Exercise goal:
When a line of the records contains "Papers", copy it.

(Saved data entries)
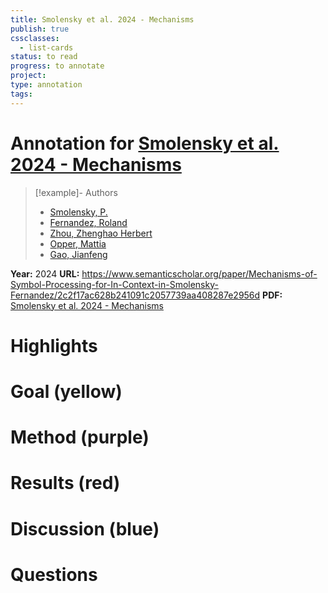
 ```yaml
---
title: Smolensky et al. 2024 - Mechanisms
publish: true
cssclasses:
  - list-cards
status: to read
progress: to annotate
project:
type: annotation
tags:
---
```

# Annotation for [Smolensky et al. 2024 - Mechanisms](Papers/References/Smolensky%20et%20al.%202024%20-%20Mechanisms)

> [!example]- Authors
> - [Smolensky, P.](Smolensky%2C%20P.)
> - [Fernandez, Roland](Fernandez%2C%20Roland)
> - [Zhou, Zhenghao Herbert](Zhou%2C%20Zhenghao%20Herbert)
> - [Opper, Mattia](Opper%2C%20Mattia)
> - [Gao, Jianfeng](Gao%2C%20Jianfeng)

**Year:** 2024
**URL:** https://www.semanticscholar.org/paper/Mechanisms-of-Symbol-Processing-for-In-Context-in-Smolensky-Fernandez/2c2f17ac628b241091c2057739aa408287e2956d
**PDF:** [Smolensky et al. 2024 - Mechanisms](Papers/PDFs/Smolensky%20et%20al.%202024%20-%20Mechanisms%20of%20Symbol%20Processing%20for%20In-Context%20Learning%20in%20Transformer%20Networks.pdf)

# Highlights


# Goal (yellow)


# Method (purple)


# Results (red)


# Discussion (blue)


# Questions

Result for this exercise:
# Annotation for [Smolensky et al. 2024 - Mechanisms](Papers/References/Smolensky%20et%20al.%202024%20-%20Mechanisms)
**PDF:** [Smolensky et al. 2024 - Mechanisms](Papers/PDFs/Smolensky%20et%20al.%202024%20-%20Mechanisms%20of%20Symbol%20Processing%20for%20In-Context%20Learning%20in%20Transformer%20Networks.pdf)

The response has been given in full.